Task objective:
Go through the listing and transcribe each line exactly.
** Opening Task inputs block **
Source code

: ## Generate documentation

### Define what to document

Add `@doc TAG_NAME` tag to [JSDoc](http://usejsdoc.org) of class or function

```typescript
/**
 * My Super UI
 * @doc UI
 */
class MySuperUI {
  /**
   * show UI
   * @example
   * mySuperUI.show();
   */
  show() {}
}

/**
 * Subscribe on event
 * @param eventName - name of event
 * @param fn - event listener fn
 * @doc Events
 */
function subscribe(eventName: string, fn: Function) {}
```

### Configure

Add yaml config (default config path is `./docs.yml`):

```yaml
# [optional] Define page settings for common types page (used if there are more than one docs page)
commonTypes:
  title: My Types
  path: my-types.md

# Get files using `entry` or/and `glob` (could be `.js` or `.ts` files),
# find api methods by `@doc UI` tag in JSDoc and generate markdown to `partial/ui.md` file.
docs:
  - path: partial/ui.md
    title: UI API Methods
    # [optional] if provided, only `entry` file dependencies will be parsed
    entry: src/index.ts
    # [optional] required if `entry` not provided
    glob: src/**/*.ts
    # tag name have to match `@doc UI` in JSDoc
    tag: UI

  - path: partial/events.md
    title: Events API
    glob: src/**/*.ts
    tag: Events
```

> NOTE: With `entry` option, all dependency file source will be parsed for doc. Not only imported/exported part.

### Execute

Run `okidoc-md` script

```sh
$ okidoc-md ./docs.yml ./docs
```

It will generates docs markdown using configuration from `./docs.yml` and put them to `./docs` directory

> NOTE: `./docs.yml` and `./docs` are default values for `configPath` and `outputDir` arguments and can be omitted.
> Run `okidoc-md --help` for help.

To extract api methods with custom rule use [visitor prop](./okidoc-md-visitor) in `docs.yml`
** Closing Task inputs block **
Worked solution:
Source code

: ## Generate documentation

### Define what to document

Add `@doc TAG_NAME` tag to [JSDoc](http://usejsdoc.org) of class or function

```typescript
/**
 * My Super UI
 * @doc UI
 */
class MySuperUI {
  /**
   * show UI
   * @example
   * mySuperUI.show();
   */
  show() {}
}

/**
 * Subscribe on event
 * @param eventName - name of event
 * @param fn - event listener fn
 * @doc Events
 */
function subscribe(eventName: string, fn: Function) {}
```

### Configure

Add yaml config (default config path is `./docs.yml`):

```yaml
# [optional] Define page settings for common types page (used if there are more than one docs page)
commonTypes:
  title: My Types
  path: my-types.md

# Get files using `entry` or/and `glob` (could be `.js` or `.ts` files),
# find api methods by `@doc UI` tag in JSDoc and generate markdown to `partial/ui.md` file.
docs:
  - path: partial/ui.md
    title: UI API Methods
    # [optional] if provided, only `entry` file dependencies will be parsed
    entry: src/index.ts
    # [optional] required if `entry` not provided
    glob: src/**/*.ts
    # tag name have to match `@doc UI` in JSDoc
    tag: UI

  - path: partial/events.md
    title: Events API
    glob: src/**/*.ts
    tag: Events
```

> NOTE: With `entry` option, all dependency file source will be parsed for doc. Not only imported/exported part.

### Execute

Run `okidoc-md` script

```sh
$ okidoc-md ./docs.yml ./docs
```

It will generates docs markdown using configuration from `./docs.yml` and put them to `./docs` directory

> NOTE: `./docs.yml` and `./docs` are default values for `configPath` and `outputDir` arguments and can be omitted.
> Run `okidoc-md --help` for help.

To extract api methods with custom rule use [visitor prop](./okidoc-md-visitor) in `docs.yml`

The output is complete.